The interwoven connections between the main players are staggering.
Attorney-general Costas Clerides, whose son was a BoC employee, has been railing about the role of his god-brother, Polys Polyviou, whose law firm works for BoC. Currently, Clerides’ son – now eased out of the BoC – works for the cousin of a supreme court judge. The attorney-general’s former friend and repeat Boxing Day travel companion, the supreme court president, Myron Nikolatos, is no longer talking to him, but his other cousin twice removed, Christos Clerides, is supporting him. Polys, in the meantime, is cousin twice (or three) times removed from lawyer Chris Triantafyllides, while Nikolatos’ daughter was a minor with a protected account who lost it at the bank which is a customer of Polys, who is cousin of Chris and father-in-law of Michalis Kramvis, son of a retired supreme court judge.
In the meantime, this entire football match was ignited by the fact that former Bank of Cyprus CEO, Andreas Eliades, was acquitted by the supreme court. At the BoC, the notion that they conspired to help Eliades is greeted with bemusement. Nothing would have been more convenient, and perhaps more pleasant, for the BoC than to leave the issues of 2013 behind them with an Eliades conviction and what would have been a mild fine for the bank itself. If the BoC can be legitimately expected to control the establishment – as it was expected to do since its inception 12 decades ago – a ruling in favour of Eliades would be the last thing they would be expected to desire or support.

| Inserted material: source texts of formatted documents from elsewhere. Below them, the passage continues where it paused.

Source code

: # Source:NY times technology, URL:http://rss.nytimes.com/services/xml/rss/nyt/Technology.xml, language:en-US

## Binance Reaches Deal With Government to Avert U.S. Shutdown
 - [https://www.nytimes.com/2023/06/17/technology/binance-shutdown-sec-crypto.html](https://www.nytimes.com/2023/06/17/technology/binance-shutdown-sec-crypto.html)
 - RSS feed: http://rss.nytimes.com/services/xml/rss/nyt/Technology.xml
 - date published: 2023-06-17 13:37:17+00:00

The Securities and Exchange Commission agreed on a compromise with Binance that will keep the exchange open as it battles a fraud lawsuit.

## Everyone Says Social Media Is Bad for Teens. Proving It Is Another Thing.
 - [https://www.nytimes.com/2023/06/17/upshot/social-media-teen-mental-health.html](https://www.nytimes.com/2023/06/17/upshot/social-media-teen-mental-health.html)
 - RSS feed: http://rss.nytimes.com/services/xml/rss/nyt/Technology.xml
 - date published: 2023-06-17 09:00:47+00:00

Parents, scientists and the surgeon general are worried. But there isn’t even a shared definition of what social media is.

In any case, the confusion continues to deepen as the attorney-general’s office approved the deal between the bank and Nikolatos’ daughter before accusing the co-conspirators of conspiring. Perhaps he had a change of heart after a certain development regarding his son’s employment status. The most amusing part of this, has been how some of the respective wives have been calling ‘friends’ to make their colourful feelings known about the others.
The permutations of cousinship, employment, friendship are shockingly complex.

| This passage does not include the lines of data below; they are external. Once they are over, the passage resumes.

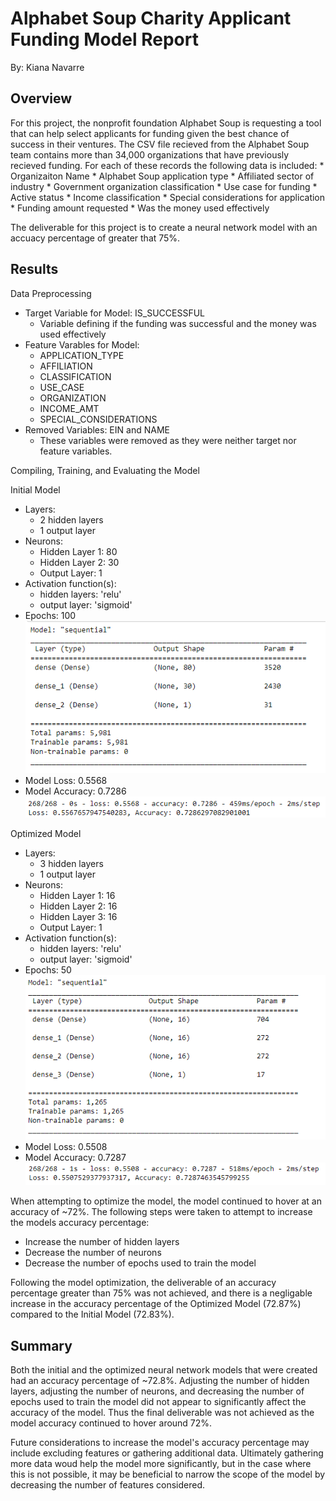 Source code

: # Alphabet Soup Charity Applicant Funding Model Report
By: Kiana Navarre

## Overview 
For this project, the nonprofit foundation Alphabet Soup is requesting a tool that can help select applicants for funding given the best chance of success in their ventures.  The CSV file recieved from the Alphabet Soup team contains more than 34,000 organizations that have previously recieved funding.  For each of these records the following data is included: 
    * Organizaiton Name
    * Alphabet Soup application type 
    * Affiliated sector of industry 
    * Government organization classification 
    * Use case for funding 
    * Active status 
    * Income classification 
    * Special considerations for application 
    * Funding amount requested 
    * Was the money used effectively 

The deliverable for this project is to create a neural network model with an accuacy percentage of greater that 75%. 

## Results
Data Preprocessing 
* Target Variable for Model: IS_SUCCESSFUL 
  * Variable defining if the funding was successful and the money was used effectively
* Feature Varables for Model: 
  * APPLICATION_TYPE
  * AFFILIATION
  * CLASSIFICATION
  * USE_CASE
  * ORGANIZATION
  * INCOME_AMT
  * SPECIAL_CONSIDERATIONS
* Removed Variables: EIN and NAME 
  * These variables were removed as they were neither target nor feature variables. 


Compiling, Training, and Evaluating the Model

Initial Model 
  * Layers: 
    * 2 hidden layers
    * 1 output layer
  * Neurons: 
    * Hidden Layer 1: 80
    * Hidden Layer 2: 30
    * Output Layer: 1 
  * Activation function(s): 
    * hidden layers: 'relu' 
    * output layer: 'sigmoid'
  * Epochs: 100
  ![alt text](https://github.com/knavarre/deep-learning-challenge/blob/main/images/initial_model.PNG?raw=true)
  * Model Loss: 0.5568
  * Model Accuracy: 0.7286
  ![alt text](https://github.com/knavarre/deep-learning-challenge/blob/main/images/initial_model_accuracy.PNG?raw=true)

Optimized Model
  * Layers: 
    * 3 hidden layers
    * 1 output layer
  * Neurons: 
    * Hidden Layer 1: 16
    * Hidden Layer 2: 16
    * Hidden Layer 3: 16
    * Output Layer: 1 
  * Activation function(s): 
    * hidden layers: 'relu' 
    * output layer: 'sigmoid'
  * Epochs: 50
  ![alt text](https://github.com/knavarre/deep-learning-challenge/blob/main/images/optimized_model.PNG?raw=true)
  * Model Loss: 0.5508
  * Model Accuracy: 0.7287
  ![alt text](https://github.com/knavarre/deep-learning-challenge/blob/main/images/optimized_model_accuracy.PNG?raw=true)

When attempting to optimize the model, the model continued to hover at an accuracy of ~72%.  The following steps were taken to attempt to increase the models accuracy percentage: 
  * Increase the number of hidden layers 
  * Decrease the number of neurons 
  * Decrease the number of epochs used to train the model

Following the model optimization, the deliverable of an accuracy percentage greater than 75% was not achieved, and there is a negligable increase in the accuracy percentage of the Optimized Model (72.87%) compared to the Initial Model (72.83%). 

## Summary
Both the initial and the optimized neural network models that were created had an accuracy percentage of ~72.8%.  Adjusting the number of hidden layers, adjusting the number of neurons, and decreasing the number of epochs used to train the model did not appear to significantly affect the accuracy of the model.  Thus the final deliverable was not achieved as the model accuracy continued to hover around 72%.   

Future considerations to increase the model's accuracy percentage may include excluding features or gathering additional data.  Ultimately gathering more data woud help the model more significantly, but in the case where this is not possible, it may be beneficial to narrow the scope of the model by decreasing the number of features considered.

But perhaps there is an element of hope in all of this.
The very fact that this crisis has been driven squarely by personal vendettas, the breaking up of relationships and friendships and the falling out of old partners, is in itself important. In 2013 the old establishment lost its access to the centres of control of economic activity. Former major businessmen of the deep state are being put to resolution. Former banking directors are out. Former big shots and puppet masters are down and out.
To be sure, some political dynasties persist, but even they have been significantly renewed. Polyviou will remain one of the most important lawyers of the capital, but that is also driven by the technical-legalese know-how of his firm, even after a reduction in its control of the establishment. The big names of Cyprus are out of the game, and a new guard has come in.
This is nowhere more visible than at the Bank of Cyprus. With the solitary exception of Polyviou, the entire edifice of the old guard is out. And, irrespectively of ambient conditions, Polyviou does have a solid practice worthy of a bank. Overall, however, the new senior management is made up of people extraneous to the establishment. Even if a couple of them come from some of the ‘old families’, they could draw no benefit from that relationship and they have had to make it on their own merit.
The bank’s relationship with the establishment has, in fact, been rather strained lately, partly because of the fact that the Special Relationship that was expected of the bank, is no longer afforded to them. Some of the senior cadres comment that the rumours methodically circulating lately that the bank is in some kind of trouble, spur largely from the newly-found mistrust and the annoyance over the treatment that the ‘old guard’ is receiving from the bank.
And yet, as is the case with the whole country, they too have been loaded with the remnants of the pre-2013 collusion, including this now-infamous Eliades business. Coco bonds and loans connected to them, indebted households, lost jobs, delayed recovery and lower wages are all part of the persistent fallout from the ‘cleansing event’ of 2013.
What is at stake today is for the country to see that process through. The last throes of the ‘old regime’ are manifesting themselves through this recent vitriol. The country should remain focused and calm, but remember that new, fresh, young lawyers can supply a new breed of judges the way the Bank of Cyprus has delivered a new senior management (led by an Irishman) who are believers in changing the ethical values of their profession.
In politics, we are seeing the first vestiges of this – despite it all, despite the aggravating pettiness and lack of ability, we have seen some change. Fifty per cent of the parliament was changed in the last elections, with a younger average age and (a little) more gender equality. Even President Anastasiades, whose cabinet was a Disy all-star team in 2013, now sits at the head of a cabinet of young nonpoliticians.
Maturity is still lacking and the new breed has a long way to go before they become ‘made’ as a new anti-establishment. But the first buds of a changing society are there. And, in the midst of anger, scandal and personal enmity, it will be important for us all to support it to maturity.